ASSIGNMENT:
Without the pictures, return each record as it appears.

DATA EXTRACTS:
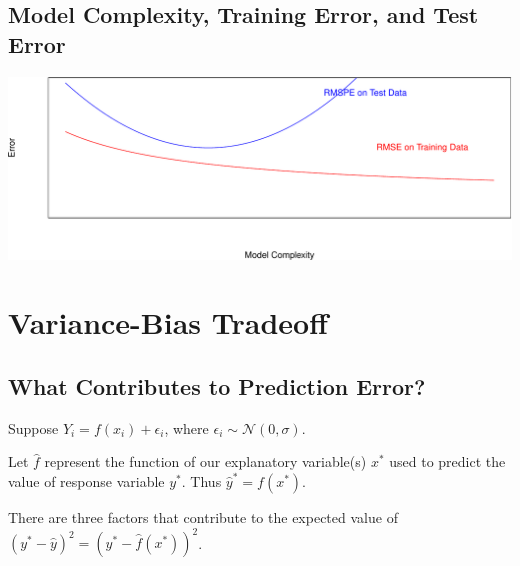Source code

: \documentclass[
  letterpaper,
  DIV=11,
  numbers=noendperiod]{scrreprt}
\begin{document}
\subsection{Model Complexity, Training Error, and Test
Error}\label{model-complexity-training-error-and-test-error}

\includegraphics{Ch7_files/figure-pdf/unnamed-chunk-24-1.pdf}

\section{Variance-Bias Tradeoff}\label{variance-bias-tradeoff}

\subsection{What Contributes to Prediction
Error?}\label{what-contributes-to-prediction-error}

Suppose \(Y_i = f(x_i) + \epsilon_i\), where
\(\epsilon_i\sim\mathcal{N}(0,\sigma)\).

Let \(\hat{f}\) represent the function of our explanatory variable(s)
\(x^*\) used to predict the value of response variable \(y^*\). Thus
\(\hat{y}^* = f(x^*)\).

There are three factors that contribute to the expected value of
\(\left(y^* - \hat{y}\right)^2 = \left(y^* - \hat{f}(x^*)\right)^2\).
\end{document}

THE ANSWER:
Source code

: \documentclass[
  letterpaper,
  DIV=11,
  numbers=noendperiod]{scrreprt}
\begin{document}
\subsection{Model Complexity, Training Error, and Test
Error}\label{model-complexity-training-error-and-test-error}

\includegraphics{Ch7_files/figure-pdf/unnamed-chunk-24-1.pdf}

\section{Variance-Bias Tradeoff}\label{variance-bias-tradeoff}

\subsection{What Contributes to Prediction
Error?}\label{what-contributes-to-prediction-error}

Suppose \(Y_i = f(x_i) + \epsilon_i\), where
\(\epsilon_i\sim\mathcal{N}(0,\sigma)\).

Let \(\hat{f}\) represent the function of our explanatory variable(s)
\(x^*\) used to predict the value of response variable \(y^*\). Thus
\(\hat{y}^* = f(x^*)\).

There are three factors that contribute to the expected value of
\(\left(y^* - \hat{y}\right)^2 = \left(y^* - \hat{f}(x^*)\right)^2\).
\end{document}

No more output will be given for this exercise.